In other states, contestable above-rail operations (trains and wagons) are separate from the natural monopoly of the below-rail (track) elements.
The Hunter Valley export coal chain in New South Wales is an example where QR competes against other operators like Pacific National on a track network owned by a third party - the Federal Government’s Australian Rail Track Corporation.
“Under the Treasurer’s model for Queensland, the one company will have monopoly control of the track and ownership of one of the competing freight services requiring access to that track,” Roche said.
“The real test of the proposed Queensland model would be to ask QR how they would feel about their main coal freight competitor in New South Wales - Pacific National - also being the owner of the coal track.”
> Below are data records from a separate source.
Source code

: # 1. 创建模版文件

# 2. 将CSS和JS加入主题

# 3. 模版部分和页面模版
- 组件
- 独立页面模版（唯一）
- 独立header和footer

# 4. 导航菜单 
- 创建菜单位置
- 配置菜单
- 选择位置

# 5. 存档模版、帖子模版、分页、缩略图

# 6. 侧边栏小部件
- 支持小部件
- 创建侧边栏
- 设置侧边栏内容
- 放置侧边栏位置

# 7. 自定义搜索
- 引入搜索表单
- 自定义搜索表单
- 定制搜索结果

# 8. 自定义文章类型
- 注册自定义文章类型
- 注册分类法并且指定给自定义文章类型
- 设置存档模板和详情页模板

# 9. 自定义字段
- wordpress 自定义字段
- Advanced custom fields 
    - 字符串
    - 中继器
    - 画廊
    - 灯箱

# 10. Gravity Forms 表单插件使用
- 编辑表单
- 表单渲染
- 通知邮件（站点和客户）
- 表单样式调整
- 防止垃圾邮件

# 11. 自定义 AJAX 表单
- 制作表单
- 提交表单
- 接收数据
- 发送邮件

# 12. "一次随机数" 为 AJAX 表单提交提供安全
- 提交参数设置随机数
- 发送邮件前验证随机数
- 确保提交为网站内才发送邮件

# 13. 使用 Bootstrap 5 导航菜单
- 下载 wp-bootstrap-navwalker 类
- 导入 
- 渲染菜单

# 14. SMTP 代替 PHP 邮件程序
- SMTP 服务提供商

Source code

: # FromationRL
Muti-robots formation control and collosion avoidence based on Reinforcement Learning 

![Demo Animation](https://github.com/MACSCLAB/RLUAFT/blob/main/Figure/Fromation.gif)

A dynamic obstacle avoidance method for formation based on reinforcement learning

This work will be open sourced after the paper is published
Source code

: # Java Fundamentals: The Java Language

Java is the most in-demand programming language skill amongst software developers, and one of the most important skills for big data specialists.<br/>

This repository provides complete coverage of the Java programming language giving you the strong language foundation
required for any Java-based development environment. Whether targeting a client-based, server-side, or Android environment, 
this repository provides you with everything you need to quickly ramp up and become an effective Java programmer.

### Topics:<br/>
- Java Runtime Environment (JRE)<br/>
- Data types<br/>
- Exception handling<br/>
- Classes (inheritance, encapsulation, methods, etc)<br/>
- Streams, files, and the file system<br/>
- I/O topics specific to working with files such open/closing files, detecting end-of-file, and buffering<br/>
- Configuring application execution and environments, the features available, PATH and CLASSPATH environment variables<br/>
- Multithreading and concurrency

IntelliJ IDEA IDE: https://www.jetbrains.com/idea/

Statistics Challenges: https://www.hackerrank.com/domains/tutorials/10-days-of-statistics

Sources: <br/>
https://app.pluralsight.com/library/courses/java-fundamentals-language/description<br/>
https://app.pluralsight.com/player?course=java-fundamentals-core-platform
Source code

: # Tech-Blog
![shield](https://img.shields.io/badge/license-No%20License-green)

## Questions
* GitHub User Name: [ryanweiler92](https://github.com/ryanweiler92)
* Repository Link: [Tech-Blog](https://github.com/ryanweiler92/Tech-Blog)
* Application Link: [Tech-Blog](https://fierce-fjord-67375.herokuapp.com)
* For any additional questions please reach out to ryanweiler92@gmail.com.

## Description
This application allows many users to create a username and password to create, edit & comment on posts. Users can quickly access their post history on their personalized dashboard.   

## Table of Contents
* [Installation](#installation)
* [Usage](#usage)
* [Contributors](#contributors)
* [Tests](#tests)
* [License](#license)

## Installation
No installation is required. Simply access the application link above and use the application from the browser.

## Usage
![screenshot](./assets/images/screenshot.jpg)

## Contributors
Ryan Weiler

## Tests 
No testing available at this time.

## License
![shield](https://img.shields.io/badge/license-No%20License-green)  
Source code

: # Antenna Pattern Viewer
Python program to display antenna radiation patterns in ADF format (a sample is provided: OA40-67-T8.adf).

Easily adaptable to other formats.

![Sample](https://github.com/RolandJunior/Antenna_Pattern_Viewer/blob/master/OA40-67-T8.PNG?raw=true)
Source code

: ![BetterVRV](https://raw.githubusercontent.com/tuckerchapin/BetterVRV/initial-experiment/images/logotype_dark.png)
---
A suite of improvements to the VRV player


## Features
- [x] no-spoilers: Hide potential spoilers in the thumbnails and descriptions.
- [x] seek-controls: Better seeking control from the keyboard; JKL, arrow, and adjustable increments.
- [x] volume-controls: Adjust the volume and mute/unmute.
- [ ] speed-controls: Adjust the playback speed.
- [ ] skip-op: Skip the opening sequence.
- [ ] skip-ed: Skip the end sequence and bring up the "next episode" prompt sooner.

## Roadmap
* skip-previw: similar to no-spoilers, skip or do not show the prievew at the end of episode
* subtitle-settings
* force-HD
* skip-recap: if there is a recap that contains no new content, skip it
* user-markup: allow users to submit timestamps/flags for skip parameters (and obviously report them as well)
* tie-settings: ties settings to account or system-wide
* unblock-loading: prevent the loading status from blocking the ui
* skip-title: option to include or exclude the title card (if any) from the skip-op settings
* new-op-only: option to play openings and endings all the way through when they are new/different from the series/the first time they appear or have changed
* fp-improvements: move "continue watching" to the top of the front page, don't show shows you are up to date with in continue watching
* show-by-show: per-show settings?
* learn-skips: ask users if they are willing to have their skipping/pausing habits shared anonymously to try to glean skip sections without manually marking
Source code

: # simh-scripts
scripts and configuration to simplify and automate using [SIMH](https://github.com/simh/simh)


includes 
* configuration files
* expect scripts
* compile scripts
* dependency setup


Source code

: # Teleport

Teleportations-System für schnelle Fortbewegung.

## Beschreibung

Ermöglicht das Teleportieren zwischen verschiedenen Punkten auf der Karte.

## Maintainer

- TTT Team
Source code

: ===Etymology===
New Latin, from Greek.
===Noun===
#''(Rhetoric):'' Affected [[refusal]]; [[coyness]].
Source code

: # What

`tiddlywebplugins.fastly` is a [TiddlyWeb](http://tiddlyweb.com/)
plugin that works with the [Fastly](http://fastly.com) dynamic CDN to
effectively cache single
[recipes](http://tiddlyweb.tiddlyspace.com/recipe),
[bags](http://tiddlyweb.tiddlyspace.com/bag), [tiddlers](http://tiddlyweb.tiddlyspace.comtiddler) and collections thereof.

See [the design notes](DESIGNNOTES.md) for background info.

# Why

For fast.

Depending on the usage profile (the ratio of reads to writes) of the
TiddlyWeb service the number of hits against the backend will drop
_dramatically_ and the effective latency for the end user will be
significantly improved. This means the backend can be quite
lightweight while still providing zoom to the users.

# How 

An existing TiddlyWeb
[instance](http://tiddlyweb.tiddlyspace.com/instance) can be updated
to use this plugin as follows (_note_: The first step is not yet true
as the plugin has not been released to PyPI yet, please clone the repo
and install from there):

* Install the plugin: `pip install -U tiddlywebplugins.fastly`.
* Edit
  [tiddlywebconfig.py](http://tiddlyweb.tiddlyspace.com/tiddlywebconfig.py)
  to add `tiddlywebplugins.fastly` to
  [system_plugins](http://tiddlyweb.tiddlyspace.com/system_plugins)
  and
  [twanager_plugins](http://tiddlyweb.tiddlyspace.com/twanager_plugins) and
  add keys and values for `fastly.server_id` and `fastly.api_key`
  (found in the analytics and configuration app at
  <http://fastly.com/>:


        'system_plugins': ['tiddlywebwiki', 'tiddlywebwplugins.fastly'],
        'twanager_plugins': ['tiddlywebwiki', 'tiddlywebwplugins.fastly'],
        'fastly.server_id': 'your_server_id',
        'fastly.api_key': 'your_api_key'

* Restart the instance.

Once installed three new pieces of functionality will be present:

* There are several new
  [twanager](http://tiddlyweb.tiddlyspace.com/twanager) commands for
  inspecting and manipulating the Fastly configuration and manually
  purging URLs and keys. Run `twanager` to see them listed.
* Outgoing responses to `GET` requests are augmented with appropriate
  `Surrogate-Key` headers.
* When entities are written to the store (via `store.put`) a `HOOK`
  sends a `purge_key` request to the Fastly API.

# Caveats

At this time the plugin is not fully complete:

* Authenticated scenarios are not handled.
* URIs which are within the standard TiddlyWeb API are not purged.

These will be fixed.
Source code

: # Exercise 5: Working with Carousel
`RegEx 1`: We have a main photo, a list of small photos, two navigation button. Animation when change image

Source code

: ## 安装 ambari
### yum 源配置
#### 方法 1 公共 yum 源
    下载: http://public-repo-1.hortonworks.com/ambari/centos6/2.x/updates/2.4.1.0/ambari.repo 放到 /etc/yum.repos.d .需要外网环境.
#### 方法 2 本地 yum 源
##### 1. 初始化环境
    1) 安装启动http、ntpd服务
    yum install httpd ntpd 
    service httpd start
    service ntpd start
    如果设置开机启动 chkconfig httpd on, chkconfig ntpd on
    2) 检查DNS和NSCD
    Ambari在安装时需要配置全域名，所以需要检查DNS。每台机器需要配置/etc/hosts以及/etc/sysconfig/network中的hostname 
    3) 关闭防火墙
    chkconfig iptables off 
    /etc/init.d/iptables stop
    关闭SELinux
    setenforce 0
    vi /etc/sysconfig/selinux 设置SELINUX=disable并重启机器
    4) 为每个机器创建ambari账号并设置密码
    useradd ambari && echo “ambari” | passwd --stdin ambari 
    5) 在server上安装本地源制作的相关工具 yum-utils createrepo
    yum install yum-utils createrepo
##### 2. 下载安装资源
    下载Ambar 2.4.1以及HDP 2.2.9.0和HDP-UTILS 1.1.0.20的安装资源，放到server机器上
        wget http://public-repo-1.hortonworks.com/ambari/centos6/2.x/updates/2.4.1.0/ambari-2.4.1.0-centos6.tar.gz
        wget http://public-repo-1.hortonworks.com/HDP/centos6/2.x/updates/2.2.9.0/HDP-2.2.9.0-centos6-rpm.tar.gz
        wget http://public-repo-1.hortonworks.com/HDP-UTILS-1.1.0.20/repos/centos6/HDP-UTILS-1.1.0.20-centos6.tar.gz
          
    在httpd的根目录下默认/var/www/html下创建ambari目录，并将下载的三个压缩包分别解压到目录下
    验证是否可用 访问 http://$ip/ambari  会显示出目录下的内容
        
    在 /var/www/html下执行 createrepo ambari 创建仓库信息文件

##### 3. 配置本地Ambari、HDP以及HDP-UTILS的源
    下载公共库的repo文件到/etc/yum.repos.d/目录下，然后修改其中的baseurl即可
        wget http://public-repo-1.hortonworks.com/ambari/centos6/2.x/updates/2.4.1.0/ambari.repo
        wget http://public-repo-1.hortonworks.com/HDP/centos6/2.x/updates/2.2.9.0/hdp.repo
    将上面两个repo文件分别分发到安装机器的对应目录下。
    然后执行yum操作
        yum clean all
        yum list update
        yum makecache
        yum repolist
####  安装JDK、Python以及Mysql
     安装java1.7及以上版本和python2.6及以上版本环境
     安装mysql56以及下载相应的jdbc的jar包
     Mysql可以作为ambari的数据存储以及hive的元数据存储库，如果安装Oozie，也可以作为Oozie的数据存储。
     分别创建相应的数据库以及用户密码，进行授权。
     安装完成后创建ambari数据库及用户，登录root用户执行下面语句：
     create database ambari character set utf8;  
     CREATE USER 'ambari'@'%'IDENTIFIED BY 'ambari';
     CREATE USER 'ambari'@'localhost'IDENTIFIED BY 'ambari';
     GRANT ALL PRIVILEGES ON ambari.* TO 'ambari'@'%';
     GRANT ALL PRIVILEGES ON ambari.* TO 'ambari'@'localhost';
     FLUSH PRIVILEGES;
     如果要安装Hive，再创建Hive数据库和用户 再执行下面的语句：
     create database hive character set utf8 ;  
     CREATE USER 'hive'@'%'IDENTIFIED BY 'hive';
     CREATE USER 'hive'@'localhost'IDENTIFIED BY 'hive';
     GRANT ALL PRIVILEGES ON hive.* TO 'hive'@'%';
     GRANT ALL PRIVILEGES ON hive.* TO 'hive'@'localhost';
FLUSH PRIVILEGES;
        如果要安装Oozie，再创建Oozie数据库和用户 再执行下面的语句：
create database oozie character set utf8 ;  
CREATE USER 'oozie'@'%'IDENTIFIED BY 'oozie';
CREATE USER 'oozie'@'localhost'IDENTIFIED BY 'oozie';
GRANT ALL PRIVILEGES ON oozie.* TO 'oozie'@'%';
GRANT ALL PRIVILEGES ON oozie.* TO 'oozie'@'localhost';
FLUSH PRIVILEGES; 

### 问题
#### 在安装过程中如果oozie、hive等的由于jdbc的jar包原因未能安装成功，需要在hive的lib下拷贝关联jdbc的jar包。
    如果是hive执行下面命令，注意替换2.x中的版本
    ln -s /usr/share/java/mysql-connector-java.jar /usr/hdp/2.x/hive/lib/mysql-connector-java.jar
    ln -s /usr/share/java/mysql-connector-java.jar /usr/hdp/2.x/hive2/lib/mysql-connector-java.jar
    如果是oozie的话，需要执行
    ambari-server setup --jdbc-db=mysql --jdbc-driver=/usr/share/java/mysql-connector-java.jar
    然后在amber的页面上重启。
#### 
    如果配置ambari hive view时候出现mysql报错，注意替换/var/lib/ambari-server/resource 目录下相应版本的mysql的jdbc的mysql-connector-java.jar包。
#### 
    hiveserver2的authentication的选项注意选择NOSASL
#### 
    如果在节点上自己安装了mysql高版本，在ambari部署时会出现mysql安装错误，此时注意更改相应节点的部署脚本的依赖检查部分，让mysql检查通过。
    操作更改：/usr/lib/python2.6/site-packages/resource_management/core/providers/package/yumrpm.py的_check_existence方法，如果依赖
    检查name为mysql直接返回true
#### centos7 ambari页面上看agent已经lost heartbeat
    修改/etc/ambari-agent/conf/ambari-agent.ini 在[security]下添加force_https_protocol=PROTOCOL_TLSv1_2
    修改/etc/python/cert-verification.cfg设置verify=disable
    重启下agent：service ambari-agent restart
Roche warned that if a “vertically integrated” QR model did go to the market, the coal industry would have no alternative but to press for strict regulatory protections, reflecting the lessons learned from previous government privatisations of similar monopolies and export infrastructure assets.
“These will be needed to protect the coal industry from the perverse motivations for an ownership model that provides direct financial incentives to extract monopoly profit from the below-rail supply chain, rather than maximise the efficiency of Queensland’s rail-to-port coal network,” he said.
“As things stand, in the absence of a transparent and more thoughtfully aligned ownership structure of the QR coal business, the state’s leading export industry is going to have to rely on a second best policy response to mitigate the worst aspects of the proposed model.”